[Records from a dataset]
((

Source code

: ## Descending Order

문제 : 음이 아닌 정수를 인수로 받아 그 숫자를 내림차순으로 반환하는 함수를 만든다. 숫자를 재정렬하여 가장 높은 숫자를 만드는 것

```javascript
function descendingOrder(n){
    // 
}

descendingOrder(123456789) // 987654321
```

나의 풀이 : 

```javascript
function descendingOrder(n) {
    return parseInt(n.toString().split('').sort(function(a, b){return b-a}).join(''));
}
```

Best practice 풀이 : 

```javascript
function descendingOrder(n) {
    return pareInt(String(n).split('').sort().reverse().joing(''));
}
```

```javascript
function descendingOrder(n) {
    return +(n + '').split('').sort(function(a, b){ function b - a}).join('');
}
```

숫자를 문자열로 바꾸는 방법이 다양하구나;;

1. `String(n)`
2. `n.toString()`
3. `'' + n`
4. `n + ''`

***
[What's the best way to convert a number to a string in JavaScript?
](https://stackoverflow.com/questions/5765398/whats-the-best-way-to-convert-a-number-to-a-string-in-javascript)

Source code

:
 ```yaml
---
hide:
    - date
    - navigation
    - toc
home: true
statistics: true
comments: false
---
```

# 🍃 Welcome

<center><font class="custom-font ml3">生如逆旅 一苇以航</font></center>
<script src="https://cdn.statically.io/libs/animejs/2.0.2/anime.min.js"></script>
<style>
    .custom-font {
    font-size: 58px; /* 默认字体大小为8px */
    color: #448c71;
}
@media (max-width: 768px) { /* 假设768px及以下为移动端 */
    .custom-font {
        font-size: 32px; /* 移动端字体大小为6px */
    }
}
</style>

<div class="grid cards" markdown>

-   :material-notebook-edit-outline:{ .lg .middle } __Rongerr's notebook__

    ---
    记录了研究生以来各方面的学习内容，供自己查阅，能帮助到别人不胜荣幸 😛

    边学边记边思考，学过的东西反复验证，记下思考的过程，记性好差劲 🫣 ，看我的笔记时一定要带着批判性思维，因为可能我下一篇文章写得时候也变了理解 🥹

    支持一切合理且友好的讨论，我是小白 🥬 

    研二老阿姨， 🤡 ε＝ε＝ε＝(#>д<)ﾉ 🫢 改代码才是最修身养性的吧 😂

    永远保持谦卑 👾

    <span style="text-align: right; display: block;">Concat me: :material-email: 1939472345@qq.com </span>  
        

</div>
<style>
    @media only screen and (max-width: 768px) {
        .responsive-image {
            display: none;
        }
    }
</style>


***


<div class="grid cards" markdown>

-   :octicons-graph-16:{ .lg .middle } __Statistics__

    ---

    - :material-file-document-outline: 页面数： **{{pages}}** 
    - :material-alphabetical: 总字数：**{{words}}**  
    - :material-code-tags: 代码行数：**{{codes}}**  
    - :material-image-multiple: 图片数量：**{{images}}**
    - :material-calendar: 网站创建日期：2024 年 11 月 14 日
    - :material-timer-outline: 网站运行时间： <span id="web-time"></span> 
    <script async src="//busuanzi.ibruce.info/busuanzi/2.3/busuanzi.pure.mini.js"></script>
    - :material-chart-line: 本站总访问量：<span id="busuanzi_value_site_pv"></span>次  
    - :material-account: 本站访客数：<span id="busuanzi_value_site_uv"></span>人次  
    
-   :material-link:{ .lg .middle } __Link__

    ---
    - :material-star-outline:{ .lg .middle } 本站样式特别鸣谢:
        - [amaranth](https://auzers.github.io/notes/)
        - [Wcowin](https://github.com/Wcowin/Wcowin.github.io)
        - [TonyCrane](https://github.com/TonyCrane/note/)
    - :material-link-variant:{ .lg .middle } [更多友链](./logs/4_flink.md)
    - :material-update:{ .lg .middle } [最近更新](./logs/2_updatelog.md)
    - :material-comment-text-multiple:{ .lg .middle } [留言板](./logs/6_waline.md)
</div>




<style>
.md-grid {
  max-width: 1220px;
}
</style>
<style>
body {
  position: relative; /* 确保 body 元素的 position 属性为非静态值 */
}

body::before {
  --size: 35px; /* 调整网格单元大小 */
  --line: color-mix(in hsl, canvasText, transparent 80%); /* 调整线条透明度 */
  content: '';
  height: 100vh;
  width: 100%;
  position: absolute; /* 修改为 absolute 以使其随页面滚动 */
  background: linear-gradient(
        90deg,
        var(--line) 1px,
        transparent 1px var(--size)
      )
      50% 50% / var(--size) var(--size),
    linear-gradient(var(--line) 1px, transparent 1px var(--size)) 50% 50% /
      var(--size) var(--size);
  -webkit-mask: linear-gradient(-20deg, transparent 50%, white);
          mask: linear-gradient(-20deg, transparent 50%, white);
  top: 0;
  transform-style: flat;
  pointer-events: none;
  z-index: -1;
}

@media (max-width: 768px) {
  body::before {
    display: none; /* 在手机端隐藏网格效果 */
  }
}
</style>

))

◆ **Exercise instructions**
Output every record without changing any wording.

◆ **Response area**
Source code

: ## Descending Order

문제 : 음이 아닌 정수를 인수로 받아 그 숫자를 내림차순으로 반환하는 함수를 만든다. 숫자를 재정렬하여 가장 높은 숫자를 만드는 것

```javascript
function descendingOrder(n){
    // 
}

descendingOrder(123456789) // 987654321
```

나의 풀이 : 

```javascript
function descendingOrder(n) {
    return parseInt(n.toString().split('').sort(function(a, b){return b-a}).join(''));
}
```

Best practice 풀이 : 

```javascript
function descendingOrder(n) {
    return pareInt(String(n).split('').sort().reverse().joing(''));
}
```

```javascript
function descendingOrder(n) {
    return +(n + '').split('').sort(function(a, b){ function b - a}).join('');
}
```

숫자를 문자열로 바꾸는 방법이 다양하구나;;

1. `String(n)`
2. `n.toString()`
3. `'' + n`
4. `n + ''`

***
[What's the best way to convert a number to a string in JavaScript?
](https://stackoverflow.com/questions/5765398/whats-the-best-way-to-convert-a-number-to-a-string-in-javascript)

Source code

:
 ```yaml
---
hide:
    - date
    - navigation
    - toc
home: true
statistics: true
comments: false
---
```

# 🍃 Welcome

<center><font class="custom-font ml3">生如逆旅 一苇以航</font></center>
<script src="https://cdn.statically.io/libs/animejs/2.0.2/anime.min.js"></script>
<style>
    .custom-font {
    font-size: 58px; /* 默认字体大小为8px */
    color: #448c71;
}
@media (max-width: 768px) { /* 假设768px及以下为移动端 */
    .custom-font {
        font-size: 32px; /* 移动端字体大小为6px */
    }
}
</style>

<div class="grid cards" markdown>

-   :material-notebook-edit-outline:{ .lg .middle } __Rongerr's notebook__

    ---
    记录了研究生以来各方面的学习内容，供自己查阅，能帮助到别人不胜荣幸 😛

    边学边记边思考，学过的东西反复验证，记下思考的过程，记性好差劲 🫣 ，看我的笔记时一定要带着批判性思维，因为可能我下一篇文章写得时候也变了理解 🥹

    支持一切合理且友好的讨论，我是小白 🥬 

    研二老阿姨， 🤡 ε＝ε＝ε＝(#>д<)ﾉ 🫢 改代码才是最修身养性的吧 😂

    永远保持谦卑 👾

    <span style="text-align: right; display: block;">Concat me: :material-email: 1939472345@qq.com </span>  
        

</div>
<style>
    @media only screen and (max-width: 768px) {
        .responsive-image {
            display: none;
        }
    }
</style>


***


<div class="grid cards" markdown>

-   :octicons-graph-16:{ .lg .middle } __Statistics__

    ---

    - :material-file-document-outline: 页面数： **{{pages}}** 
    - :material-alphabetical: 总字数：**{{words}}**  
    - :material-code-tags: 代码行数：**{{codes}}**  
    - :material-image-multiple: 图片数量：**{{images}}**
    - :material-calendar: 网站创建日期：2024 年 11 月 14 日
    - :material-timer-outline: 网站运行时间： <span id="web-time"></span> 
    <script async src="//busuanzi.ibruce.info/busuanzi/2.3/busuanzi.pure.mini.js"></script>
    - :material-chart-line: 本站总访问量：<span id="busuanzi_value_site_pv"></span>次  
    - :material-account: 本站访客数：<span id="busuanzi_value_site_uv"></span>人次  
    
-   :material-link:{ .lg .middle } __Link__

    ---
    - :material-star-outline:{ .lg .middle } 本站样式特别鸣谢:
        - [amaranth](https://auzers.github.io/notes/)
        - [Wcowin](https://github.com/Wcowin/Wcowin.github.io)
        - [TonyCrane](https://github.com/TonyCrane/note/)
    - :material-link-variant:{ .lg .middle } [更多友链](./logs/4_flink.md)
    - :material-update:{ .lg .middle } [最近更新](./logs/2_updatelog.md)
    - :material-comment-text-multiple:{ .lg .middle } [留言板](./logs/6_waline.md)
</div>




<style>
.md-grid {
  max-width: 1220px;
}
</style>
<style>
body {
  position: relative; /* 确保 body 元素的 position 属性为非静态值 */
}

body::before {
  --size: 35px; /* 调整网格单元大小 */
  --line: color-mix(in hsl, canvasText, transparent 80%); /* 调整线条透明度 */
  content: '';
  height: 100vh;
  width: 100%;
  position: absolute; /* 修改为 absolute 以使其随页面滚动 */
  background: linear-gradient(
        90deg,
        var(--line) 1px,
        transparent 1px var(--size)
      )
      50% 50% / var(--size) var(--size),
    linear-gradient(var(--line) 1px, transparent 1px var(--size)) 50% 50% /
      var(--size) var(--size);
  -webkit-mask: linear-gradient(-20deg, transparent 50%, white);
          mask: linear-gradient(-20deg, transparent 50%, white);
  top: 0;
  transform-style: flat;
  pointer-events: none;
  z-index: -1;
}

@media (max-width: 768px) {
  body::before {
    display: none; /* 在手机端隐藏网格效果 */
  }
}
</style>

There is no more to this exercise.